— WORK TASK —
Among the records below, find each line bearing the word "BSMRSTU" and copy it.

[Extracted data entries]
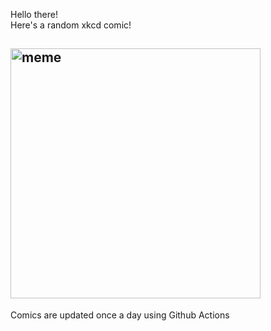 Hello there! <br>Here's a random xkcd comic!<br>
## <img src="https://imgs.xkcd.com/comics/perl_problems.png" alt="meme" width="400"/><br>
Comics are updated once a day using Github Actions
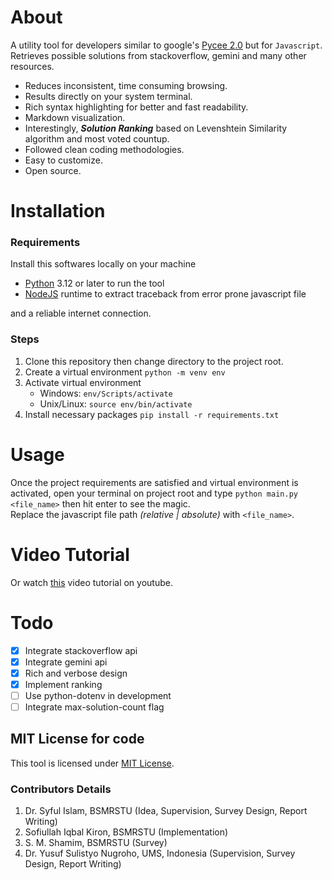# About

A utility tool for developers similar to google's [Pycee 2.0](https://pypi.org/project/pycee2/) but for `Javascript`. <br>
Retrieves possible solutions from stackoverflow, gemini and many other resources.

- Reduces inconsistent, time consuming browsing.
- Results directly on your system terminal.
- Rich syntax highlighting for better and fast readability.
- Markdown visualization.
- Interestingly, **_Solution Ranking_** based on Levenshtein Similarity algorithm and most voted countup.
- Followed clean coding methodologies.
- Easy to customize.
- Open source.

# Installation

### Requirements

Install this softwares locally on your machine

- [Python](https://www.python.org/) 3.12 or later to run the tool
- [NodeJS](https://nodejs.org/en) runtime to extract traceback from error prone javascript file

and a reliable internet connection.

### Steps

1. Clone this repository then change directory to the project root.
2. Create a virtual environment `python -m venv env`
3. Activate virtual environment
   - Windows: `env/Scripts/activate`
   - Unix/Linux: `source env/bin/activate` <br/>
4. Install necessary packages `pip install -r requirements.txt`

# Usage

Once the project requirements are satisfied and virtual environment is activated, open your terminal on project root and type `python main.py <file_name>` then hit enter to see the magic. <br>
Replace the javascript file path _(relative | absolute)_ with `<file_name>`.

<!-- - `python main.py <file_name>` : in case you don't want to specify solution count. -->
<!-- - `python main.py <file_name> --msc <value>` : to specify maximum solution count replace `<value>` with with that integer, default is 5 -->

# Video Tutorial

Or watch [this](https://youtu.be/6STIHO5lKCI) video tutorial on youtube.

# Todo

- [x] Integrate stackoverflow api
- [x] Integrate gemini api
- [x] Rich and verbose design
- [x] Implement ranking
- [ ] Use python-dotenv in development
- [ ] Integrate max-solution-count flag

## MIT License for code

This tool is licensed under [MIT License](https://github.com/Sofiullah-Iqbal-Kiron/js-cid/blob/main/LICENSE).

### Contributors Details
1. Dr. Syful Islam, BSMRSTU (Idea, Supervision, Survey Design, Report Writing)
2. Sofiullah Iqbal Kiron, BSMRSTU (Implementation)
3. S. M. Shamim, BSMRSTU (Survey)
4. Dr. Yusuf Sulistyo Nugroho, UMS, Indonesia (Supervision, Survey Design, Report Writing)
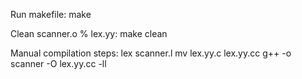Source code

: Run makefile:
make

Clean scanner.o % lex.yy:
make clean

Manual compilation steps:
lex scanner.l
mv lex.yy.c lex.yy.cc
g++ -o scanner -O lex.yy.cc -ll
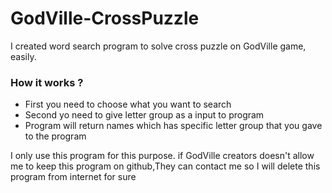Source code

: # GodVille-CrossPuzzle
I created word  search program to solve cross puzzle on GodVille game, easily.


### How it works ?

* First you need to choose what you want to search
* Second yo need to give letter group as a input to program 
* Program will return names which has specific letter group that you gave to the program 





















I only use this program for this purpose. if GodVille creators doesn't allow me to keep this program on github,They can contact me so I will delete this program from internet for sure
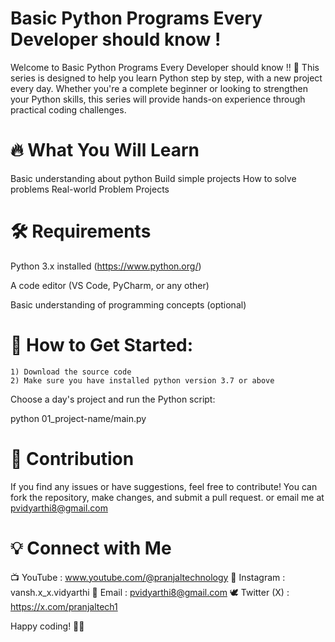 # Basic Python Programs Every Developer should know !

Welcome to Basic Python Programs Every Developer should know !! 🚀 This series is designed to help you learn Python step by step, with a new project every day. Whether you're a complete beginner or looking to strengthen your Python skills, this series will provide hands-on experience through practical coding challenges.

# 🔥 What You Will Learn

Basic understanding about python
Build simple projects
How to solve problems
Real-world Problem Projects

# 🛠️ Requirements

Python 3.x installed (https://www.python.org/)

A code editor (VS Code, PyCharm, or any other)

Basic understanding of programming concepts (optional)

# 🚀 How to Get Started: 

    1) Download the source code
    2) Make sure you have installed python version 3.7 or above

Choose a day's project and run the Python script:

python 01_project-name/main.py

# 📌 Contribution

If you find any issues or have suggestions, feel free to contribute! You can fork the repository, make changes, and submit a pull request. or email me at pvidyarthi8@gmail.com

# 💡 Connect with Me

📺 YouTube         : www.youtube.com/@pranjaltechnology
📸 Instagram       : vansh.x_x.vidyarthi
📨 Email           : pvidyarthi8@gmail.com
🕊 Twitter (X)      : https://x.com/pranjaltech1


Happy coding! 🚀🐍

— RESPONSE BOX —
1. Dr. Syful Islam, BSMRSTU (Idea, Supervision, Survey Design, Report Writing)
2. Sofiullah Iqbal Kiron, BSMRSTU (Implementation)
3. S. M. Shamim, BSMRSTU (Survey)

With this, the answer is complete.